RIKEN makes record bug-busting UV LED
RIKEN has made a 282 nm LED that operates with 10.6 mW output power, which it says is the highest value ever recorded at this wavelength for a continuous wave UV-LED.
The breakthrough was reported by Hideki Hirayama at the International Symposium on Growth of III-Nitrides in Izu, Japan, on July 7. The Japanese research center has collaborated with Matsushita Electric Works to further develop its quaternary InAlGaN quantum wells and improve the output of its LEDs.
"We obtained remarkable emission enhancement due to reducing the internal piezoelectric field in the quantum well, and [cutting] oxygen impurities by silicon doping," Hirayama told compoundsemiconductor.net.
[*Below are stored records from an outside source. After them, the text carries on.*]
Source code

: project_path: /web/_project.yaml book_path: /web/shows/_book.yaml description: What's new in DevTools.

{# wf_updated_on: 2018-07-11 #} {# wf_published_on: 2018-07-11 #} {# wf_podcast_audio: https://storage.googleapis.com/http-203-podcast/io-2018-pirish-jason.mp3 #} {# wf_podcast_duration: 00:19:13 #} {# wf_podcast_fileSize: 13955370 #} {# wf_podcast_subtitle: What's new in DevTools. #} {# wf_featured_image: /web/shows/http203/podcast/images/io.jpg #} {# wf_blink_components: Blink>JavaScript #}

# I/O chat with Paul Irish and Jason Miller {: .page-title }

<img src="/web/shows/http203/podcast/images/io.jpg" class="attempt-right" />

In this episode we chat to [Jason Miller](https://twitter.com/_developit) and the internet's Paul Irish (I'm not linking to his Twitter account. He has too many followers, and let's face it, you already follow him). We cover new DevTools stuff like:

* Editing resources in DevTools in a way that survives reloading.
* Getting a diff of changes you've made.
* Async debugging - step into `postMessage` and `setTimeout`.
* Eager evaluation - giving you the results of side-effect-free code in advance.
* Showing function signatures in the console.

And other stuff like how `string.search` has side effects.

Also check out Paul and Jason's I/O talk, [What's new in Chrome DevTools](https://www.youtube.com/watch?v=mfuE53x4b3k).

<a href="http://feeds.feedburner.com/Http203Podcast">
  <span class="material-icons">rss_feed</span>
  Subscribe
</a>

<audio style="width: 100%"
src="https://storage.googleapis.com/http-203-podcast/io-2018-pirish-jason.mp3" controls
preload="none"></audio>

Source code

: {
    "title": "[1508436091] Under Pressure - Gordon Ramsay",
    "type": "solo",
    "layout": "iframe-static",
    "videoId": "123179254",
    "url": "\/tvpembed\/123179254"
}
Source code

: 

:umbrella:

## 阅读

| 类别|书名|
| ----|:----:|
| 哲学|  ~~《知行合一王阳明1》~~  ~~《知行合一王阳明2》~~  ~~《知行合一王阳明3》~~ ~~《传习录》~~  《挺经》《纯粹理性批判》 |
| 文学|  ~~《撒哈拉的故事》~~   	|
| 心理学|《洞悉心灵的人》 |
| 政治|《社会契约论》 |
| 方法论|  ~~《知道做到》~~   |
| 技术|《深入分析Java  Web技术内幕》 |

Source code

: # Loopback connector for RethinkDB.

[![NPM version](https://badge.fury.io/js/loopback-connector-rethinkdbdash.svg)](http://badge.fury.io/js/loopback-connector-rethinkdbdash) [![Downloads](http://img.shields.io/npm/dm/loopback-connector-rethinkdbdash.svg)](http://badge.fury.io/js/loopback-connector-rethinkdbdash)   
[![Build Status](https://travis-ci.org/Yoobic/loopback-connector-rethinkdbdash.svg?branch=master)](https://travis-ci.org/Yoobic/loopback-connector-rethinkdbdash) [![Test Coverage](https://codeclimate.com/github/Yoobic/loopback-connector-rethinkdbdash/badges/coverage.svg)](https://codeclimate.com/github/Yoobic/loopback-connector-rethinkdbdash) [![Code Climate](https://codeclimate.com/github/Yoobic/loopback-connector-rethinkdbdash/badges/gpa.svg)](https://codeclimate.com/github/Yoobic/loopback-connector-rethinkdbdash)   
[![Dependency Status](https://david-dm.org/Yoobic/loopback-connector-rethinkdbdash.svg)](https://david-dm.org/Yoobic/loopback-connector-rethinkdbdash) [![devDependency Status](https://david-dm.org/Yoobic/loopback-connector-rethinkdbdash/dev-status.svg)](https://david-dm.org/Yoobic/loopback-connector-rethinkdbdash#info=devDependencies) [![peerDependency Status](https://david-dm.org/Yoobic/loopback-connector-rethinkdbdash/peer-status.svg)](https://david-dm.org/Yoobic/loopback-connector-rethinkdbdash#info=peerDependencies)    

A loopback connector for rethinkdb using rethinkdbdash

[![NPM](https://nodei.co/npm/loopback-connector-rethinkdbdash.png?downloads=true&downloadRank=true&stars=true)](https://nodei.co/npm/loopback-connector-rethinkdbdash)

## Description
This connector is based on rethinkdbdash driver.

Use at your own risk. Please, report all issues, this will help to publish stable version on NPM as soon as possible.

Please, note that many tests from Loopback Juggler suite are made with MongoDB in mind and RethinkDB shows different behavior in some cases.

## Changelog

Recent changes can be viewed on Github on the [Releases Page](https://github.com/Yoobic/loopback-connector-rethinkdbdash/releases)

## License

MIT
The presence of oxygen in the InAlGaN layers can act as centers for non-radiative recombination, Hirayama said.
The approach used to silicon-dope the LED's InAlGaN barrier layers also improved the crystal quality in the quantum well (QW) they surround, by providing it with an atomically-flat surface to grow on.
The QW itself was grown at 0.03 µm/h - one quarter of the standard rate - which Hirayama said improved the crystal quality so much that its emission intensity was boosted six-fold.
The final device's output power at 100 mA and room temperature was 5.5 mW. It reached its output peak at around 275 mA, and its maximum external quantum efficiency was 1.2 percent.
260-280 nm light is used to sterilize water and surfaces, and a 10 mW 280 nm source can kill a colon bacillus from a 20 cm distance within a minute. Hirayama says that the record-setting LED could be useful for portable pen-shaped sterilization lights.
The previous record-holding device was an 8 mW, 280 nm packaged flip-chip LED produced by Asif Khan's group at the University of South Carolina.
"Our LED was measured as a bare wafer and [with] no heat sink," said Hirayama, "so much higher output is expected if we use flip-chip LED geometry."